When gangster Noboru Bingo (Satoshi Tsumabuki, Villain) is caught having an affair with Mari Takachiho (Eri Fukatsu, A Ghost of a Chance), the wife of crime syndicate boss Konosuke Tessio (Toshiyuki Nishida, Star Watching Dog), he is almost certainly done for. Convincing the boss that he knows the famed hitman Della Togashi, he is told that he must find him or die. Desperate, Bingo does the only thing that he can think of: hires struggling actor Taiki Murata (Koichi Sato, The Last Ronin) and convinces him to play the part. The only problem is that Murata really believes that he is in a film, and he is so convincing that he inadvertently leads everyone into a gangland war.
The “magic hour” of the title is a film term that refers to the time between dusk and nightfall, when the last lingering rays of light from a setting sun give an unearthly glow to the scene. Mitani rather knowingly based his film around this concept, in fact trapping his tale inside a kind of time bubble of a non-Japanese town of the 1920s or 1930s. The town he has constructed for the film is, in fact, a lavish set the kind of which is rarely seen in modern cinema, let alone Japanese cinema, giving the film the same otherworldly aura that “magic hour” is said to give photography. Early in the film, the waitress, Natsuko (Haruka Ayase) actually observes: “Doesn’t this remind you of a film set?”. The Magic Hour is a kind of throwback to the screwball comedies of the era that it clearly admires, filtered by way of Paper Moon, Billy Wilder and Woody Allen[1]. It’s a lighthearted affair, with a ridiculous premise at its core, and these are just some of the many reasons to fall in love with Mitani’s now classic comedy.

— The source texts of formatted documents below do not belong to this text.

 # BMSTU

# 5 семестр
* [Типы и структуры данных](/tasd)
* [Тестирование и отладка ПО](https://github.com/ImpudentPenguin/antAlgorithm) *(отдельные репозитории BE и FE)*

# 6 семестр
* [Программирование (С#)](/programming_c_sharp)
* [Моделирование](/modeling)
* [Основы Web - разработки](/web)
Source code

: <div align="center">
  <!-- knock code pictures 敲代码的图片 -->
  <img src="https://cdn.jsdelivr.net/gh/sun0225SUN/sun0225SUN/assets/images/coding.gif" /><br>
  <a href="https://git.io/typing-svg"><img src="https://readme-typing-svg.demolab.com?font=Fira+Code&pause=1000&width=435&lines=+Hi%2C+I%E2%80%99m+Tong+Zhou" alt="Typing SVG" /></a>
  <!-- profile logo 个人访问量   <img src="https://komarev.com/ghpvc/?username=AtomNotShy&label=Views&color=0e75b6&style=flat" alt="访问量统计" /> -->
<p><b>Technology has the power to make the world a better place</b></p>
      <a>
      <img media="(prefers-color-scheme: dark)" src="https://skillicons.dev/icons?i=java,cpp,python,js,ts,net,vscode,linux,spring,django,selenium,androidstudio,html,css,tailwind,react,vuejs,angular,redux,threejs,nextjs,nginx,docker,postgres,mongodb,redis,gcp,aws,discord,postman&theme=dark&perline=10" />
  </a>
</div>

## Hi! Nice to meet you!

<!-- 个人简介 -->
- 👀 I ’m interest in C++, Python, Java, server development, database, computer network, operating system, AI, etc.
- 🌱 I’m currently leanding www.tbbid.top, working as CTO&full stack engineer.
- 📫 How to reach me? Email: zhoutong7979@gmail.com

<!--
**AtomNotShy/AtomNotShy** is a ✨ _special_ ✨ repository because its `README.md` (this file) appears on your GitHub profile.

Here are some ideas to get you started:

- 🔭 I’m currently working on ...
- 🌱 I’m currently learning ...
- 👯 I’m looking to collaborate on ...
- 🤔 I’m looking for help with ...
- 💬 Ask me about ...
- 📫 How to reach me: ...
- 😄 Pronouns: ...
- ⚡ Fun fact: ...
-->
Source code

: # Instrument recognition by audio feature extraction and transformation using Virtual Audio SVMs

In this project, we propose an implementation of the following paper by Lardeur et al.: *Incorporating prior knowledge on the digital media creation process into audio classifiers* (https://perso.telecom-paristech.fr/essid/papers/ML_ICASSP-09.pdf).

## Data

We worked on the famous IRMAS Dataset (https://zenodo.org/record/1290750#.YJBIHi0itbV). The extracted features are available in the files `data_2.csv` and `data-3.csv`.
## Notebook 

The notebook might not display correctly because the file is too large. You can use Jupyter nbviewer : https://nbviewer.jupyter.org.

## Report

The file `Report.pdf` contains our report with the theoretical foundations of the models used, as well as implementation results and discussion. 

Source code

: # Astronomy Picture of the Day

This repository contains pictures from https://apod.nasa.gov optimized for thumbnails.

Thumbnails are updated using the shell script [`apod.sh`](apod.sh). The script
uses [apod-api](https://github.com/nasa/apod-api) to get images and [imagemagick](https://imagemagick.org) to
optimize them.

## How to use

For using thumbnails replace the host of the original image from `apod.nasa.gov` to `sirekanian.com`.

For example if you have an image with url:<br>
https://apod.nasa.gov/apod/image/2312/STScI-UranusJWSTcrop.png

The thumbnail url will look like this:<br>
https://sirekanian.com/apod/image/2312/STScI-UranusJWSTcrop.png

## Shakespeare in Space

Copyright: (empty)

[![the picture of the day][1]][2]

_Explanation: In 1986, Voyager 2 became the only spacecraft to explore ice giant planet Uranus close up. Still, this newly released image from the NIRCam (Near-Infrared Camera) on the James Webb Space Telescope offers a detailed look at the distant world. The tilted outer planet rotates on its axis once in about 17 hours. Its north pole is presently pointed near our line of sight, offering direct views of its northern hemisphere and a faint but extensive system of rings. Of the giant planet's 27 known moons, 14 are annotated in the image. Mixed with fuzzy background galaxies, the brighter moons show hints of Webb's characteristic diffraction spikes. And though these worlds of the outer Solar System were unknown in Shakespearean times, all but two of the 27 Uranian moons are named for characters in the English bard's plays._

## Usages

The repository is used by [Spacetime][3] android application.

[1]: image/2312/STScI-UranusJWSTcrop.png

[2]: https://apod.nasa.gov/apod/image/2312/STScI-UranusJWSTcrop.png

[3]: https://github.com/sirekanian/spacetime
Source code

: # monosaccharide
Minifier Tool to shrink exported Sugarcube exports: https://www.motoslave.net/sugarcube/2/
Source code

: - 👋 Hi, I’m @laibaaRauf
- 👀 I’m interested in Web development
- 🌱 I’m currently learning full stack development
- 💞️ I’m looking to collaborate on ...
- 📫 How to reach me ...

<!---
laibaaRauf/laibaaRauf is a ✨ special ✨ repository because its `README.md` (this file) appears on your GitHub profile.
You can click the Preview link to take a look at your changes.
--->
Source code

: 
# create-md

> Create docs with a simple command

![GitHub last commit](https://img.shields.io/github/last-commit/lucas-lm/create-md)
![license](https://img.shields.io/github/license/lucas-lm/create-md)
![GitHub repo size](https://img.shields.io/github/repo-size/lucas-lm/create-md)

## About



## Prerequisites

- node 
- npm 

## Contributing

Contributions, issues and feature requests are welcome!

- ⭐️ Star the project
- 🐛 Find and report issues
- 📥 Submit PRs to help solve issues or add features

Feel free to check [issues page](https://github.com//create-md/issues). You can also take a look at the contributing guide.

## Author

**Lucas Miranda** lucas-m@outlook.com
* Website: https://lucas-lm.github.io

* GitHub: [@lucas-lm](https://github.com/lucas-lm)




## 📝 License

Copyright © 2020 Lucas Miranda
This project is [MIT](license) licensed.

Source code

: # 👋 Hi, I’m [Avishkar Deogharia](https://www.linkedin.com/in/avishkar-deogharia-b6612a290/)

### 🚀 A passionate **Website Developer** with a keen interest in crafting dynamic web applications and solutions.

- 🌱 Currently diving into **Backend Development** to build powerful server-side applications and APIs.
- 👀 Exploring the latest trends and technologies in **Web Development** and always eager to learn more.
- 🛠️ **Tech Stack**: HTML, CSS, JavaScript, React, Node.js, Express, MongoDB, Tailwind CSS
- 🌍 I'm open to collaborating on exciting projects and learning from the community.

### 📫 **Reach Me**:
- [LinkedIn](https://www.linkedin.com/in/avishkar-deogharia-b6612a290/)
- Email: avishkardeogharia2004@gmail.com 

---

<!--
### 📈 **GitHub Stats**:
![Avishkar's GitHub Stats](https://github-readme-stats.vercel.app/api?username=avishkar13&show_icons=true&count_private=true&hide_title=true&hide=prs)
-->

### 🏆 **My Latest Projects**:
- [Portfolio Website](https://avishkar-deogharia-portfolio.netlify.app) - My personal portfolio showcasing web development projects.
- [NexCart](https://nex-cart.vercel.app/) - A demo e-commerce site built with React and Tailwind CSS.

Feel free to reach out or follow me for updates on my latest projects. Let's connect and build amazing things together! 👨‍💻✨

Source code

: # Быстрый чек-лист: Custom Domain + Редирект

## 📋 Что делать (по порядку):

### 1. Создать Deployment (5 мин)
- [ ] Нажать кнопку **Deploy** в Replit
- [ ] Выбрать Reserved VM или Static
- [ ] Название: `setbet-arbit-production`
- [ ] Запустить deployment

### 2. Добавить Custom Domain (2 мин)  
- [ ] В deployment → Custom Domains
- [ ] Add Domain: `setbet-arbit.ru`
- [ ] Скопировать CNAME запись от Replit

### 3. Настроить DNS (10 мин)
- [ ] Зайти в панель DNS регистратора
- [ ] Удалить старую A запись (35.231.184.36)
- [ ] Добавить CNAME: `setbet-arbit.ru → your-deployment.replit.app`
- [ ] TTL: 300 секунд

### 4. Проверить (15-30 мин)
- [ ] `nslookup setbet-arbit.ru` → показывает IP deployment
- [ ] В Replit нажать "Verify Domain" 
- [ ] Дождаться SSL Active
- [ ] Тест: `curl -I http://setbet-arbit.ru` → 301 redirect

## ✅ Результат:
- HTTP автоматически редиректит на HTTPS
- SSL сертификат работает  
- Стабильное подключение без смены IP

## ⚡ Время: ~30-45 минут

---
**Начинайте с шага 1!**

Like a number of Mitani film before it, it may go on a little longer than it needs to, but anything this fun warrants extra time spent on it. Toshiyuki Nishida, best known outside of Japan for playing Pigsy in the popular Monkey TV series, recalls his hammy origins despite being nominated for ten Japanese Academy Awards and winning two of them. His affable cluelessness sells the seriously ridiculous high concept of the film to the point of believability, and the ease at which Satoshi Tsumabuki slips into the frustrated “straight man” role shows why his committment to diverse roles has seen his star rapidly rise in the last decade, not to mention why he was cast as the Exceedingly Handsome Guy in The Fast and the Furious: Tokyo Drift.
Fans of classic cinema will find much to enjoy in The Magic Hour. In addition to Mitani’s regular cast of characters, such as Shingo Katori returning as his role from Suite Dreams, Mitani has constructed several films within a film. At least one of these films, called Kuroi Hyaku-ichi-nin no Onna parodies or follows esteemed director Kon Ichikawa’s Kuroi Ju-nin no Onna, and stars veteran Kiichi Nakai (The Burmese Harp) and Yuki Anami (Ponyo). Indeed, Ichikawa appears in the main feature briefly as the director of the parody film in his last appearance before his death in 2008. The film pays tribute to him during the credits, but the best tribute to him is the film itself, as a proud salute to the masters of Japanese cinema and the legacy of their work.
[1]. Yamasaki, R. (2008) “The films of Mitani Kōki: Intertextuality and comedy in contemporary Japanese cinema“. New Voices. Retrived 13 November 2011.
The Magic Hour is screening on 18 November (Sydney) and 30 November (Melbourne) 2011 at the 15th Japanese Film Festival in Australia.